--- Records provided Enclosed Below ---

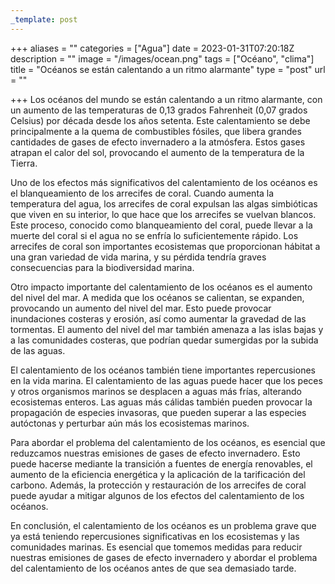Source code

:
 ```yaml
---
_template: post
---
```




+++
aliases = ""
categories = ["Agua"]
date = 2023-01-31T07:20:18Z
description = ""
image = "/images/ocean.png"
tags = ["Océano", "clima"]
title = "Océanos se están calentando a un ritmo alarmante"
type = "post"
url = ""

+++
Los océanos del mundo se están calentando a un ritmo alarmante, con un aumento de las temperaturas de 0,13 grados Fahrenheit (0,07 grados Celsius) por década desde los años setenta. Este calentamiento se debe principalmente a la quema de combustibles fósiles, que libera grandes cantidades de gases de efecto invernadero a la atmósfera. Estos gases atrapan el calor del sol, provocando el aumento de la temperatura de la Tierra.  
  
Uno de los efectos más significativos del calentamiento de los océanos es el blanqueamiento de los arrecifes de coral. Cuando aumenta la temperatura del agua, los arrecifes de coral expulsan las algas simbióticas que viven en su interior, lo que hace que los arrecifes se vuelvan blancos. Este proceso, conocido como blanqueamiento del coral, puede llevar a la muerte del coral si el agua no se enfría lo suficientemente rápido. Los arrecifes de coral son importantes ecosistemas que proporcionan hábitat a una gran variedad de vida marina, y su pérdida tendría graves consecuencias para la biodiversidad marina.  
  
Otro impacto importante del calentamiento de los océanos es el aumento del nivel del mar. A medida que los océanos se calientan, se expanden, provocando un aumento del nivel del mar. Esto puede provocar inundaciones costeras y erosión, así como aumentar la gravedad de las tormentas. El aumento del nivel del mar también amenaza a las islas bajas y a las comunidades costeras, que podrían quedar sumergidas por la subida de las aguas.  
  
El calentamiento de los océanos también tiene importantes repercusiones en la vida marina. El calentamiento de las aguas puede hacer que los peces y otros organismos marinos se desplacen a aguas más frías, alterando ecosistemas enteros. Las aguas más cálidas también pueden provocar la propagación de especies invasoras, que pueden superar a las especies autóctonas y perturbar aún más los ecosistemas marinos.  
  
Para abordar el problema del calentamiento de los océanos, es esencial que reduzcamos nuestras emisiones de gases de efecto invernadero. Esto puede hacerse mediante la transición a fuentes de energía renovables, el aumento de la eficiencia energética y la aplicación de la tarificación del carbono. Además, la protección y restauración de los arrecifes de coral puede ayudar a mitigar algunos de los efectos del calentamiento de los océanos.  
  
En conclusión, el calentamiento de los océanos es un problema grave que ya está teniendo repercusiones significativas en los ecosistemas y las comunidades marinas. Es esencial que tomemos medidas para reducir nuestras emisiones de gases de efecto invernadero y abordar el problema del calentamiento de los océanos antes de que sea demasiado tarde.
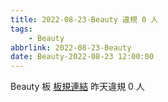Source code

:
 ```yaml
---
title: 2022-08-23-Beauty 違規 0 人
tags:
    - Beauty
abbrlink: 2022-08-23-Beauty
date: Beauty-2022-08-23 12:00:00
---
```

Beauty 板 [板規連結](https://www.ptt.cc/bbs/Beauty/M.1630069980.A.84B.html)
昨天違規 0 人
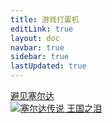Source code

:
 ```yaml
---
title: 游戏打蛋机
editLink: true
layout: doc
navbar: true
sidebar: true
lastUpdated: true
---
```


<div class="relative mx-5 mb-0 mt-2.5 mt-5 flex h-fit animate-[slide-in_0.6s_0.4s_backwards] cursor-pointer flex-col items-center overflow-hidden rounded-xl border-[length:var(--style-border)] shadow-none transition-all delay-[0s] duration-[0.3s] ease-[ease] will-change-transform" onclick='pjax.loadUrl("/posts/40fd.html")'>
  <div class="absolute left-[11px] top-[15px] z-[1] box-border flex max-w-full"><a class="text- ml-1 inline-block break-words rounded-lg px-1.5 py-px text-xs font-bold no-underline backdrop-blur-[20px] backdrop-saturate-[180%] transition-all delay-[0s] duration-[0.2s] ease-[ease]" href="./Zelda" draggable="false">避见塞尔达</a></div>
  <div class="h-[200px] w-full overflow-hidden">
    <a href="./Zelda" class="break-words bg-transparent no-underline transition-all delay-[0s] duration-[0.2s] ease-[ease]" title="塞尔达传说 王国之泪" style="display:flex;height:100%" draggable="false"><img class="h-full w-full max-w-full rounded-none border-none object-cover transition-all delay-[0s] duration-[0.6s] ease-[ease]" src="https://i4.imageban.ru/out/2023/05/04/30931ae06d0286063ee1842e4b1f73ae.jpg" onerror='this.onerror=null,this.src="https://i4.imageban.ru/out/2023/05/04/30931ae06d0286063ee1842e4b1f73ae.jpg"' data-lazy-src="https://i4.imageban.ru/out/2023/05/04/30931ae06d0286063ee1842e4b1f73ae.jpg" alt="塞尔达传说 王国之泪" style="pointer-events:none" draggable="false" /></a>
  </div>
  <div class="relative mt-0 inline-block h-[140px] w-full cursor-pointer overflow-hidden p-0">
    <a class="absolute top-5 m-0 w-full overflow-hidden break-words bg-transparent px-8 py-0 text-[1.2rem] font-bold leading-[30px] no-underline transition-[0.3s]" href="./Zelda" title="塞尔达传说 王国之泪" draggable="false">塞尔达传说 王国之泪</a>
    <a class="absolute top-5 m-0 w-full overflow-hidden break-words bg-transparent px-8 py-12 font-bold leading-[30px] no-underline transition-[0.3s]" href="./Zelda" title="塞尔达传说 王国之泪" draggable="false">一起窥探原神的秘密...</a>
  </div>
</div>

<div class="relative mx-5 mb-0 mt-2.5 mt-5 flex h-fit animate-[slide-in_0.6s_0.4s_backwards] cursor-pointer flex-col items-center overflow-hidden rounded-xl border-[length:var(--style-border)] shadow-none transition-all delay-[0s] duration-[0.3s] ease-[ease] will-change-transform" onclick='pjax.loadUrl("/posts/40fd.html")'>
  <div class="absolute left-[11px] top-[15px] z-[1] box-border flex max-w-full"><a class="text- ml-1 inline-block break-words rounded-lg px-1.5 py-px text-xs font-bold no-underline backdrop-blur-[20px] backdrop-saturate-[180%] transition-all delay-[0s] duration-[0.2s] ease-[ease]" href="./afterclass" draggable="false">666</a></div>
  <div class="h-[200px] w-full overflow-hidden">
    <a href="./afterclass" class="break-words bg-transparent no-underline transition-all delay-[0s] duration-[0.2s] ease-[ease]" title="课后活动 / After Class" style="display:flex;height:100%" draggable="false"><img class="h-full w-full max-w-full rounded-none border-none object-cover transition-all delay-[0s] duration-[0.6s] ease-[ease]" src="https://img.itch.zone/aW1nLzkwNDQ1MjMuanBn/original/FHyZPI.jpg" onerror='this.onerror=null,this.src="https://img.itch.zone/aW1nLzkwNDQ1MjMuanBn/original/FHyZPI.jpg"' data-lazy-src="https://img.itch.zone/aW1nLzkwNDQ1MjMuanBn/original/FHyZPI.jpg" alt="课后活动 / After Class" style="pointer-events:none" draggable="false" /></a>
  </div>
  <div class="relative mt-0 inline-block h-[140px] w-full cursor-pointer overflow-hidden p-0">
    <a class="absolute top-5 m-0 w-full overflow-hidden break-words bg-transparent px-8 py-0 text-[1.2rem] font-bold leading-[30px] no-underline transition-[0.3s]" href="./afterclass" title="课后活动 / After Class" draggable="false">课后活动 / After Class</a>
    <a class="absolute top-5 m-0 w-full overflow-hidden break-words bg-transparent px-8 py-12 font-bold leading-[30px] no-underline transition-[0.3s]" href="./afterclass" title="课后活动 / After Class" draggable="false">你做出的每一个选择都有其后果，可能会改变故事的结局...</a>
  </div>
</div>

--- End of Enclosed Records provided ---

→ **What to produce**
Above are the records. Identify each line that contains the word "backdrop".

→ **Your response**
  <div class="absolute left-[11px] top-[15px] z-[1] box-border flex max-w-full"><a class="text- ml-1 inline-block break-words rounded-lg px-1.5 py-px text-xs font-bold no-underline backdrop-blur-[20px] backdrop-saturate-[180%] transition-all delay-[0s] duration-[0.2s] ease-[ease]" href="./Zelda" draggable="false">避见塞尔达</a></div>
  <div class="absolute left-[11px] top-[15px] z-[1] box-border flex max-w-full"><a class="text- ml-1 inline-block break-words rounded-lg px-1.5 py-px text-xs font-bold no-underline backdrop-blur-[20px] backdrop-saturate-[180%] transition-all delay-[0s] duration-[0.2s] ease-[ease]" href="./afterclass" draggable="false">666</a></div>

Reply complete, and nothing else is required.